Dataset items
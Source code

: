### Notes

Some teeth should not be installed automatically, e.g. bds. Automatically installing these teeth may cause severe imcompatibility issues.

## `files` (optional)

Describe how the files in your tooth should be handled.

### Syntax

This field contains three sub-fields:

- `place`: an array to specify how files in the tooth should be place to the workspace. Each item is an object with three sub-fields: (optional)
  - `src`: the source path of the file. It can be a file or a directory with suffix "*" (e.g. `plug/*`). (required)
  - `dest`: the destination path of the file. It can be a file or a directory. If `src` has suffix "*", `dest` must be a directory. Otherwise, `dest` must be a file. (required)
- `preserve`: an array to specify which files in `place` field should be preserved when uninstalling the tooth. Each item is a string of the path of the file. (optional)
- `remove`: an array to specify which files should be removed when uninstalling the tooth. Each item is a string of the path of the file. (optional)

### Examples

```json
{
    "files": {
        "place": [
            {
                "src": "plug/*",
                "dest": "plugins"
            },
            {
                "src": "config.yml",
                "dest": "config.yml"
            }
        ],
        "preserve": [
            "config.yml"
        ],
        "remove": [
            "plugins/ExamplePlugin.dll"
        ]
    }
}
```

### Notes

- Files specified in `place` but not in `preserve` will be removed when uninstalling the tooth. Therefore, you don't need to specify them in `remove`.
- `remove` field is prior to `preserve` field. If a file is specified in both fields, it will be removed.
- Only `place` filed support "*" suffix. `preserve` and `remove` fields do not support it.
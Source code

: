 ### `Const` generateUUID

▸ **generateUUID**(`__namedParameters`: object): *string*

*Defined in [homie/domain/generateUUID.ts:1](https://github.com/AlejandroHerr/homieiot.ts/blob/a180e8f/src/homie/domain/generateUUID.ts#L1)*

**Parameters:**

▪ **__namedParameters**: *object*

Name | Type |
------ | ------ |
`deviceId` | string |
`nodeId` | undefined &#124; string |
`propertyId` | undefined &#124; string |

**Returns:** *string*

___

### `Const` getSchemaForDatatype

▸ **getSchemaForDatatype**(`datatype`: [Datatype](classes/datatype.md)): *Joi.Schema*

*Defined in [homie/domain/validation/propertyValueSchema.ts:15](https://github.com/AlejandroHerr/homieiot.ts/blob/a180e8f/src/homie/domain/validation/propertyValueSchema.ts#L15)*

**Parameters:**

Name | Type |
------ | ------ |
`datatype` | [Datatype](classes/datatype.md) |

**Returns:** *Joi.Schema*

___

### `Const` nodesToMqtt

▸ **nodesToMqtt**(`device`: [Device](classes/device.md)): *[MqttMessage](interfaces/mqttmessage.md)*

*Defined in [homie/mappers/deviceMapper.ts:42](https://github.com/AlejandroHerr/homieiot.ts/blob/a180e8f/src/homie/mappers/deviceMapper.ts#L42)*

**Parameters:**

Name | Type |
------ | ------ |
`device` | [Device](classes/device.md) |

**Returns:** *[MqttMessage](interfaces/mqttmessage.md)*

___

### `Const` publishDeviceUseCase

Work order
Copy out all of the records above with nothing altered.

Answer area
Source code

:### Notes

Some teeth should not be installed automatically, e.g. bds. Automatically installing these teeth may cause severe imcompatibility issues.

## `files` (optional)

Describe how the files in your tooth should be handled.

### Syntax

This field contains three sub-fields:

- `place`: an array to specify how files in the tooth should be place to the workspace. Each item is an object with three sub-fields: (optional)
  - `src`: the source path of the file. It can be a file or a directory with suffix "*" (e.g. `plug/*`). (required)
  - `dest`: the destination path of the file. It can be a file or a directory. If `src` has suffix "*", `dest` must be a directory. Otherwise, `dest` must be a file. (required)
- `preserve`: an array to specify which files in `place` field should be preserved when uninstalling the tooth. Each item is a string of the path of the file. (optional)
- `remove`: an array to specify which files should be removed when uninstalling the tooth. Each item is a string of the path of the file. (optional)

### Examples

```json
{
    "files": {
        "place": [
            {
                "src": "plug/*",
                "dest": "plugins"
            },
            {
                "src": "config.yml",
                "dest": "config.yml"
            }
        ],
        "preserve": [
            "config.yml"
        ],
        "remove": [
            "plugins/ExamplePlugin.dll"
        ]
    }
}
```

### Notes

- Files specified in `place` but not in `preserve` will be removed when uninstalling the tooth. Therefore, you don't need to specify them in `remove`.
- `remove` field is prior to `preserve` field. If a file is specified in both fields, it will be removed.
- Only `place` filed support "*" suffix. `preserve` and `remove` fields do not support it.
Source code

: ### `Const` generateUUID

▸ **generateUUID**(`__namedParameters`: object): *string*

*Defined in [homie/domain/generateUUID.ts:1](https://github.com/AlejandroHerr/homieiot.ts/blob/a180e8f/src/homie/domain/generateUUID.ts#L1)*

**Parameters:**

▪ **__namedParameters**: *object*

Name | Type |
------ | ------ |
`deviceId` | string |
`nodeId` | undefined &#124; string |
`propertyId` | undefined &#124; string |

**Returns:** *string*

___

### `Const` getSchemaForDatatype

▸ **getSchemaForDatatype**(`datatype`: [Datatype](classes/datatype.md)): *Joi.Schema*

*Defined in [homie/domain/validation/propertyValueSchema.ts:15](https://github.com/AlejandroHerr/homieiot.ts/blob/a180e8f/src/homie/domain/validation/propertyValueSchema.ts#L15)*

**Parameters:**

Name | Type |
------ | ------ |
`datatype` | [Datatype](classes/datatype.md) |

**Returns:** *Joi.Schema*

___

### `Const` nodesToMqtt

▸ **nodesToMqtt**(`device`: [Device](classes/device.md)): *[MqttMessage](interfaces/mqttmessage.md)*

*Defined in [homie/mappers/deviceMapper.ts:42](https://github.com/AlejandroHerr/homieiot.ts/blob/a180e8f/src/homie/mappers/deviceMapper.ts#L42)*

**Parameters:**

Name | Type |
------ | ------ |
`device` | [Device](classes/device.md) |

**Returns:** *[MqttMessage](interfaces/mqttmessage.md)*

___

### `Const` publishDeviceUseCase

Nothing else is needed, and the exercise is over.